● Exercise: Your task is to return all of the entries below exactly, leaving out each picture.

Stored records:
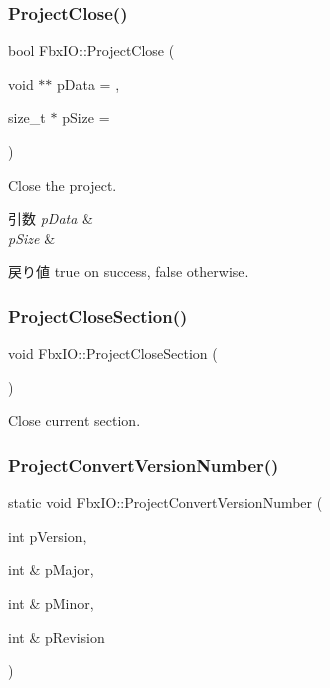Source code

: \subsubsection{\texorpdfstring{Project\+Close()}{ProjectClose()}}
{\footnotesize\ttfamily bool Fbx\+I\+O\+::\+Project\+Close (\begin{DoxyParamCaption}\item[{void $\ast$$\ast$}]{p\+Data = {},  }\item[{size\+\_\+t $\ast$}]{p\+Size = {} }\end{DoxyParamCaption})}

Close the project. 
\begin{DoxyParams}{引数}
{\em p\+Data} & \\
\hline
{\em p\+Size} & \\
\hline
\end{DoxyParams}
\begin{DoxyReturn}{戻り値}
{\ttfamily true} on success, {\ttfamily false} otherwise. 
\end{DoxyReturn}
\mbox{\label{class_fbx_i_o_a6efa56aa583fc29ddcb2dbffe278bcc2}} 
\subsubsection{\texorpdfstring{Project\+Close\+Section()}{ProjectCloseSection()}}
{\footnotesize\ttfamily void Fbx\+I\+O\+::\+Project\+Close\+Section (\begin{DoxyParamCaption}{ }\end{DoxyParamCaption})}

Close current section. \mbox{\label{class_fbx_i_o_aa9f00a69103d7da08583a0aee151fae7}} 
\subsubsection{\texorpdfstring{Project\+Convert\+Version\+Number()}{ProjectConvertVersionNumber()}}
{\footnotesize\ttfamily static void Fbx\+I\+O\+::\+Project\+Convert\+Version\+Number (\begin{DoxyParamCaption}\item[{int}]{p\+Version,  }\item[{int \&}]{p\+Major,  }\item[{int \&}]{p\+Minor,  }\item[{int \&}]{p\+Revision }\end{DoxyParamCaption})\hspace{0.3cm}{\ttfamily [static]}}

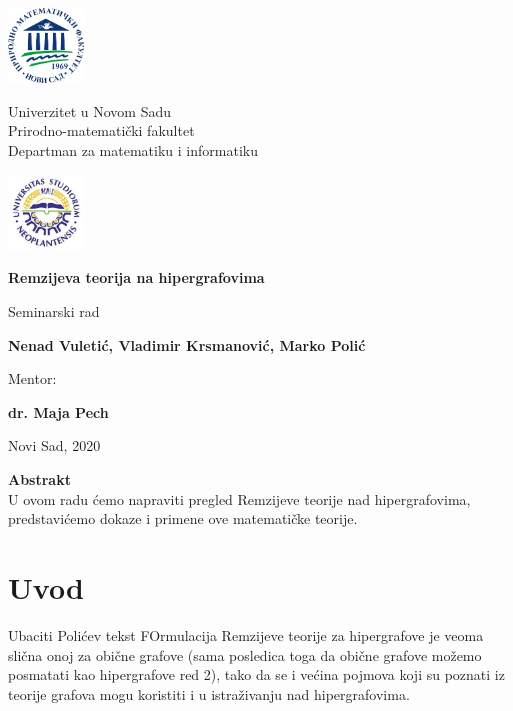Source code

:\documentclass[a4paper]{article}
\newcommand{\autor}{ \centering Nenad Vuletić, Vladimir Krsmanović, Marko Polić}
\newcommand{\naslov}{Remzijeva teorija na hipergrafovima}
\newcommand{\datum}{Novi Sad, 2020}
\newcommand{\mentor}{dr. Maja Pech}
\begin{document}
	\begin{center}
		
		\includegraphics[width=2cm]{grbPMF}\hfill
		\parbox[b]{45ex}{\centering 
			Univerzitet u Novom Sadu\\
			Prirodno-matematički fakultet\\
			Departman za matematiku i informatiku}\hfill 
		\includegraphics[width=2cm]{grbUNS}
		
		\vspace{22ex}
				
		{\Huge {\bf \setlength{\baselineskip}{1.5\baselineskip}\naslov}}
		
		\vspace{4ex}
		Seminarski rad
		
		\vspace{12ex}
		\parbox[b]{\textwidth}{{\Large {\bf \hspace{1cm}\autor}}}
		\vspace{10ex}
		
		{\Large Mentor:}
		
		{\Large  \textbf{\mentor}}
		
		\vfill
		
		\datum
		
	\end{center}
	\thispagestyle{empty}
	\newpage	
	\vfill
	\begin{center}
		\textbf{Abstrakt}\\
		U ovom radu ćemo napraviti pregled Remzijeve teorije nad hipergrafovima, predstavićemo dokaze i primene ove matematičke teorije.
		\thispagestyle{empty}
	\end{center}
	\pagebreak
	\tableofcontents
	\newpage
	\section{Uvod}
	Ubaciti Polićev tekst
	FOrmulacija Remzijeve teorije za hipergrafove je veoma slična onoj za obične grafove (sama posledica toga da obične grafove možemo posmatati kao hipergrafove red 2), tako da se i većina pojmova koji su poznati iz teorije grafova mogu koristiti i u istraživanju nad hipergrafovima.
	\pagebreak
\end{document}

● Response:
Source code

: \subsubsection{\texorpdfstring{Project\+Close()}{ProjectClose()}}
{\footnotesize\ttfamily bool Fbx\+I\+O\+::\+Project\+Close (\begin{DoxyParamCaption}\item[{void $\ast$$\ast$}]{p\+Data = {},  }\item[{size\+\_\+t $\ast$}]{p\+Size = {} }\end{DoxyParamCaption})}

Close the project. 
\begin{DoxyParams}{引数}
{\em p\+Data} & \\
\hline
{\em p\+Size} & \\
\hline
\end{DoxyParams}
\begin{DoxyReturn}{戻り値}
{\ttfamily true} on success, {\ttfamily false} otherwise. 
\end{DoxyReturn}
\mbox{\label{class_fbx_i_o_a6efa56aa583fc29ddcb2dbffe278bcc2}} 
\subsubsection{\texorpdfstring{Project\+Close\+Section()}{ProjectCloseSection()}}
{\footnotesize\ttfamily void Fbx\+I\+O\+::\+Project\+Close\+Section (\begin{DoxyParamCaption}{ }\end{DoxyParamCaption})}

Close current section. \mbox{\label{class_fbx_i_o_aa9f00a69103d7da08583a0aee151fae7}} 
\subsubsection{\texorpdfstring{Project\+Convert\+Version\+Number()}{ProjectConvertVersionNumber()}}
{\footnotesize\ttfamily static void Fbx\+I\+O\+::\+Project\+Convert\+Version\+Number (\begin{DoxyParamCaption}\item[{int}]{p\+Version,  }\item[{int \&}]{p\+Major,  }\item[{int \&}]{p\+Minor,  }\item[{int \&}]{p\+Revision }\end{DoxyParamCaption})\hspace{0.3cm}{\ttfamily [static]}}

Source code

:\documentclass[a4paper]{article}
\newcommand{\autor}{ \centering Nenad Vuletić, Vladimir Krsmanović, Marko Polić}
\newcommand{\naslov}{Remzijeva teorija na hipergrafovima}
\newcommand{\datum}{Novi Sad, 2020}
\newcommand{\mentor}{dr. Maja Pech}
\begin{document}
	\begin{center}
		
		\includegraphics[width=2cm]{grbPMF}\hfill
		\parbox[b]{45ex}{\centering 
			Univerzitet u Novom Sadu\\
			Prirodno-matematički fakultet\\
			Departman za matematiku i informatiku}\hfill 
		\includegraphics[width=2cm]{grbUNS}
		
		\vspace{22ex}
				
		{\Huge {\bf \setlength{\baselineskip}{1.5\baselineskip}\naslov}}
		
		\vspace{4ex}
		Seminarski rad
		
		\vspace{12ex}
		\parbox[b]{\textwidth}{{\Large {\bf \hspace{1cm}\autor}}}
		\vspace{10ex}
		
		{\Large Mentor:}
		
		{\Large  \textbf{\mentor}}
		
		\vfill
		
		\datum
		
	\end{center}
	\thispagestyle{empty}
	\newpage	
	\vfill
	\begin{center}
		\textbf{Abstrakt}\\
		U ovom radu ćemo napraviti pregled Remzijeve teorije nad hipergrafovima, predstavićemo dokaze i primene ove matematičke teorije.
		\thispagestyle{empty}
	\end{center}
	\pagebreak
	\tableofcontents
	\newpage
	\section{Uvod}
	Ubaciti Polićev tekst
	FOrmulacija Remzijeve teorije za hipergrafove je veoma slična onoj za obične grafove (sama posledica toga da obične grafove možemo posmatati kao hipergrafove red 2), tako da se i većina pojmova koji su poznati iz teorije grafova mogu koristiti i u istraživanju nad hipergrafovima.
	\pagebreak
\end{document}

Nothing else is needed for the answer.